China to mark birth of divisive leader Mao
Students hold portraits of China's late Chairman Mao Zedong during a commemorative event ahead of December 26

SHAOSHAN, China - Thousands of Mao Zedong admirers will descend on central China this week to mark the 120th anniversary of the former leader's birth - an occasion that represents a tricky balancing act for the government.

Chinese remain divided over the founder of the People's Republic, with many nostalgic towards his 27-year-rule and others insisting his policies led to the deaths of millions.

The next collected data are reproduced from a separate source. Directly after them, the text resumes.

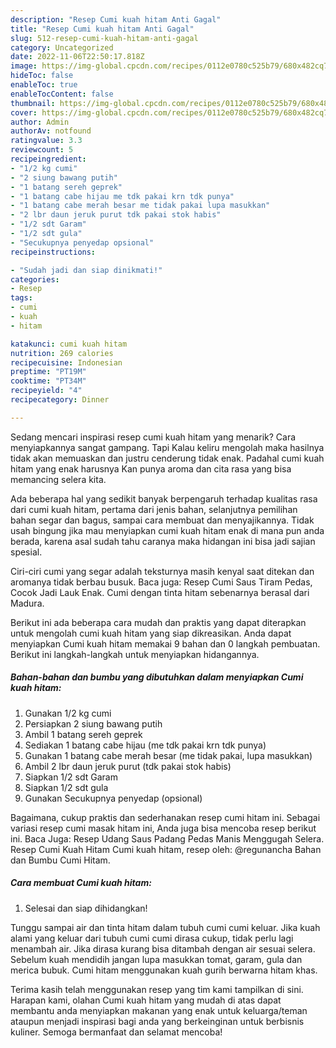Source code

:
 ```yaml
---
description: "Resep Cumi kuah hitam Anti Gagal"
title: "Resep Cumi kuah hitam Anti Gagal"
slug: 512-resep-cumi-kuah-hitam-anti-gagal
category: Uncategorized
date: 2022-11-06T22:50:17.818Z
image: https://img-global.cpcdn.com/recipes/0112e0780c525b79/680x482cq70/cumi-kuah-hitam-foto-resep-utama.jpg
hideToc: false
enableToc: true
enableTocContent: false
thumbnail: https://img-global.cpcdn.com/recipes/0112e0780c525b79/680x482cq70/cumi-kuah-hitam-foto-resep-utama.jpg
cover: https://img-global.cpcdn.com/recipes/0112e0780c525b79/680x482cq70/cumi-kuah-hitam-foto-resep-utama.jpg
author: Admin
authorAv: notfound
ratingvalue: 3.3
reviewcount: 5
recipeingredient:
- "1/2 kg cumi"
- "2 siung bawang putih"
- "1 batang sereh geprek"
- "1 batang cabe hijau me tdk pakai krn tdk punya"
- "1 batang cabe merah besar me tidak pakai lupa masukkan"
- "2 lbr daun jeruk purut tdk pakai stok habis"
- "1/2 sdt Garam"
- "1/2 sdt gula"
- "Secukupnya penyedap opsional"
recipeinstructions:

- "Sudah jadi dan siap dinikmati!"
categories:
- Resep
tags:
- cumi
- kuah
- hitam

katakunci: cumi kuah hitam 
nutrition: 269 calories
recipecuisine: Indonesian
preptime: "PT19M"
cooktime: "PT34M"
recipeyield: "4"
recipecategory: Dinner

---
```



Sedang mencari inspirasi resep cumi kuah hitam yang menarik? Cara menyiapkannya sangat gampang. Tapi Kalau keliru mengolah maka hasilnya tidak akan memuaskan dan justru cenderung tidak enak. Padahal cumi kuah hitam yang enak harusnya Kan punya aroma dan cita rasa yang bisa memancing selera kita.


Ada beberapa hal yang sedikit banyak berpengaruh terhadap kualitas rasa dari cumi kuah hitam, pertama dari jenis bahan, selanjutnya pemilihan bahan segar dan bagus, sampai cara membuat dan menyajikannya. Tidak usah bingung jika mau menyiapkan cumi kuah hitam enak di mana pun anda berada, karena asal sudah tahu caranya maka hidangan ini bisa jadi sajian spesial.

Ciri-ciri cumi yang segar adalah teksturnya masih kenyal saat ditekan dan aromanya tidak berbau busuk. Baca juga: Resep Cumi Saus Tiram Pedas, Cocok Jadi Lauk Enak. Cumi dengan tinta hitam sebenarnya berasal dari Madura.


Berikut ini ada beberapa cara mudah dan praktis yang dapat diterapkan untuk mengolah cumi kuah hitam yang siap dikreasikan. Anda dapat menyiapkan Cumi kuah hitam memakai 9 bahan dan 0 langkah pembuatan. Berikut ini langkah-langkah untuk menyiapkan hidangannya.

<!--inarticleads1-->

##### Bahan-bahan dan bumbu yang dibutuhkan dalam menyiapkan Cumi kuah hitam:

1. Gunakan 1/2 kg cumi
1. Persiapkan 2 siung bawang putih
1. Ambil 1 batang sereh geprek
1. Sediakan 1 batang cabe hijau (me tdk pakai krn tdk punya)
1. Gunakan 1 batang cabe merah besar (me tidak pakai, lupa masukkan)
1. Ambil 2 lbr daun jeruk purut (tdk pakai stok habis)
1. Siapkan 1/2 sdt Garam
1. Siapkan 1/2 sdt gula
1. Gunakan Secukupnya penyedap (opsional)


Bagaimana, cukup praktis dan sederhanakan resep cumi hitam ini. Sebagai variasi resep cumi masak hitam ini, Anda juga bisa mencoba resep berikut ini. Baca Juga: Resep Udang Saus Padang Pedas Manis Menggugah Selera. Resep Cumi Kuah Hitam Cumi kuah hitam, resep oleh: @regunancha Bahan dan Bumbu Cumi Hitam. 

<!--inarticleads2-->

##### Cara membuat Cumi kuah hitam:


1. Selesai dan siap dihidangkan!

Tunggu sampai air dan tinta hitam dalam tubuh cumi cumi keluar. Jika kuah alami yang keluar dari tubuh cumi cumi dirasa cukup, tidak perlu lagi menambah air. Jika dirasa kurang bisa ditambah dengan air sesuai selera. Sebelum kuah mendidih jangan lupa masukkan tomat, garam, gula dan merica bubuk. Cumi hitam menggunakan kuah gurih berwarna hitam khas. 

Terima kasih telah menggunakan resep yang tim kami tampilkan di sini. Harapan kami, olahan Cumi kuah hitam yang mudah di atas dapat membantu anda menyiapkan makanan yang enak untuk keluarga/teman ataupun menjadi inspirasi bagi anda yang berkeinginan untuk berbisnis kuliner. Semoga bermanfaat dan selamat mencoba!
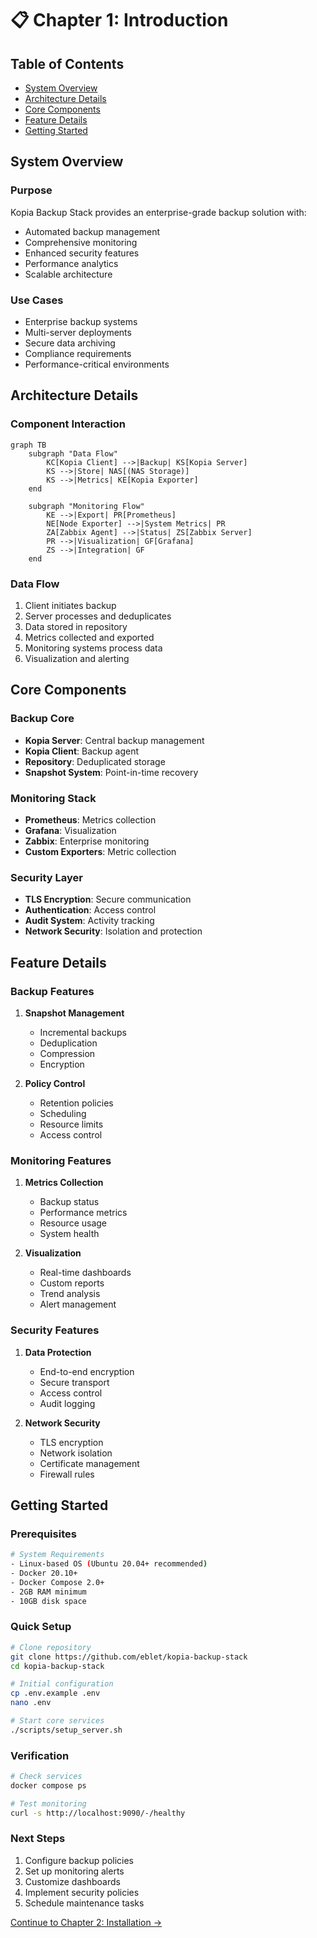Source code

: # 📋 Chapter 1: Introduction

## Table of Contents
- [System Overview](#system-overview)
- [Architecture Details](#architecture-details)
- [Core Components](#core-components)
- [Feature Details](#feature-details)
- [Getting Started](#getting-started)

## System Overview

### Purpose
Kopia Backup Stack provides an enterprise-grade backup solution with:
- Automated backup management
- Comprehensive monitoring
- Enhanced security features
- Performance analytics
- Scalable architecture

### Use Cases
- Enterprise backup systems
- Multi-server deployments
- Secure data archiving
- Compliance requirements
- Performance-critical environments

## Architecture Details

### Component Interaction
```mermaid
graph TB
    subgraph "Data Flow"
        KC[Kopia Client] -->|Backup| KS[Kopia Server]
        KS -->|Store| NAS[(NAS Storage)]
        KS -->|Metrics| KE[Kopia Exporter]
    end
    
    subgraph "Monitoring Flow"
        KE -->|Export| PR[Prometheus]
        NE[Node Exporter] -->|System Metrics| PR
        ZA[Zabbix Agent] -->|Status| ZS[Zabbix Server]
        PR -->|Visualization| GF[Grafana]
        ZS -->|Integration| GF
    end
```

### Data Flow
1. Client initiates backup
2. Server processes and deduplicates
3. Data stored in repository
4. Metrics collected and exported
5. Monitoring systems process data
6. Visualization and alerting

## Core Components

### Backup Core
- **Kopia Server**: Central backup management
- **Kopia Client**: Backup agent
- **Repository**: Deduplicated storage
- **Snapshot System**: Point-in-time recovery

### Monitoring Stack
- **Prometheus**: Metrics collection
- **Grafana**: Visualization
- **Zabbix**: Enterprise monitoring
- **Custom Exporters**: Metric collection

### Security Layer
- **TLS Encryption**: Secure communication
- **Authentication**: Access control
- **Audit System**: Activity tracking
- **Network Security**: Isolation and protection

## Feature Details

### Backup Features
1. **Snapshot Management**
   - Incremental backups
   - Deduplication
   - Compression
   - Encryption

2. **Policy Control**
   - Retention policies
   - Scheduling
   - Resource limits
   - Access control

### Monitoring Features
1. **Metrics Collection**
   - Backup status
   - Performance metrics
   - Resource usage
   - System health

2. **Visualization**
   - Real-time dashboards
   - Custom reports
   - Trend analysis
   - Alert management

### Security Features
1. **Data Protection**
   - End-to-end encryption
   - Secure transport
   - Access control
   - Audit logging

2. **Network Security**
   - TLS encryption
   - Network isolation
   - Certificate management
   - Firewall rules

## Getting Started

### Prerequisites
```bash
# System Requirements
- Linux-based OS (Ubuntu 20.04+ recommended)
- Docker 20.10+
- Docker Compose 2.0+
- 2GB RAM minimum
- 10GB disk space
```

### Quick Setup
```bash
# Clone repository
git clone https://github.com/eblet/kopia-backup-stack
cd kopia-backup-stack

# Initial configuration
cp .env.example .env
nano .env

# Start core services
./scripts/setup_server.sh
```

### Verification
```bash
# Check services
docker compose ps

# Test monitoring
curl -s http://localhost:9090/-/healthy
```

### Next Steps
1. Configure backup policies
2. Set up monitoring alerts
3. Customize dashboards
4. Implement security policies
5. Schedule maintenance tasks

[Continue to Chapter 2: Installation →](chapter2_installation.md)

The anniversary, which falls on Thursday, has particular significance this year and authorities in Mao's hometown have reportedly spent billions, even as President Xi Jinping called for "simple" celebrations.

"The anniversary is a big date for Chinese people," said Shen Yang, a 48-year-old businessman who will travel to Shaoshan in Hunan province, where Mao spent some of his formative years.

China traditionally measured time in 60-year cycles and Shen added: "It's the best date for us to express our faith in and respect for Mao Zedong.

"I believe that the new China created by Mao was great, and that's why we should celebrate and believe in him."

For others, Mao - who in 1949 led the Communist party to victory in a brutal civil war and died in 1976 - is remembered as a tyrant who led disastrous political campaigns that killed tens of millions.

He consolidated his power in the 1950s with brutal purges of opponents, while estimates say more than a million people were slaughtered in a movement to redistribute rural land to China's peasants.

Even deadlier was the "Great Leap Forward" launched in 1958, an attempt to boost China's economy that led to a famine in which some say more than 40 million people starved to death.

Next came the 1966 to 1976 "Cultural Revolution," seen as an effort by Mao to eliminate political enemies, leading to violence that one account estimates caused half a million deaths in 1967 alone.

But there has never been a full historical reckoning of his actions in China, where the ruling party censors accounts of his rule that highlight brutality and challenge the official line.

"Mao's biggest sin is that he interrupted China's progress towards constitutionalism and democracy," Beijing-based historian Zhang Lifan wrote in an online commentary on the anniversary.

"He took China into class warfare, and into the dead end of a one-party system."

But the Communist party "continues to use Mao as a sort of father figure for the revolution", said Kirk Denton, of Ohio State University.

"It does so because the very legitimacy of the party is tied to that revolution and its narrative of national liberation."